I have heard of the Mah Meri tribe of indigenous people ever since I starting out work in Shah Alam back in the 1980s.
Back then, at almost every cultural function, the Mah Meri of Carey Island were always present to grace the event with their cultural dance.
As for me, a combination of excuses was the main reason why I never made it to Carey Island til date.
I won’t deny that.
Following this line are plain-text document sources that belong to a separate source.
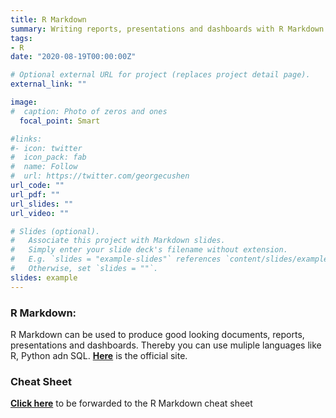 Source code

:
 ```yaml
---
title: R Markdown
summary: Writing reports, presentations and dashboards with R Markdown
tags:
- R
date: "2020-08-19T00:00:00Z"

# Optional external URL for project (replaces project detail page).
external_link: ""

image:
#  caption: Photo of zeros and ones
  focal_point: Smart

#links:
#- icon: twitter
#  icon_pack: fab
#  name: Follow
#  url: https://twitter.com/georgecushen
url_code: ""
url_pdf: ""
url_slides: ""
url_video: ""

# Slides (optional).
#   Associate this project with Markdown slides.
#   Simply enter your slide deck's filename without extension.
#   E.g. `slides = "example-slides"` references `content/slides/example-slides.md`.
#   Otherwise, set `slides = ""`.
slides: example
---
```




### R Markdown:
   
R Markdown can be used to produce good looking documents, reports, presentations and dashboards. Thereby you can use muliple languages like R, Python adn SQL. [__Here__](https://rmarkdown.rstudio.com/) is the official site.

### Cheat Sheet

[__Click here__](https://raw.githubusercontent.com/rstudio/cheatsheets/master/rmarkdown-2.0.pdf) to be forwarded to the R Markdown cheat sheet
But the time has come for me to rectify that sorry state of affairs, and make amends.
For the better part of the past year and a half, I have been staying at my mum’s place in Putrajaya, working out a contract somewhere in the northern part of the Klang Valley.
I guess the project must have gone well enough for me to have my contract extended til thus far.
And despite it being a long Christmas weekend, I had decided not to travel back to my home town Johor Bahru as I would normally have done whenever there is a long holiday weekend.
The thought of all that traffic, with its more than its fair share of F1 wannabees weaving in and out of traffic, just did not appeal to me. So instead, my wife and number 2 son made the journey up north.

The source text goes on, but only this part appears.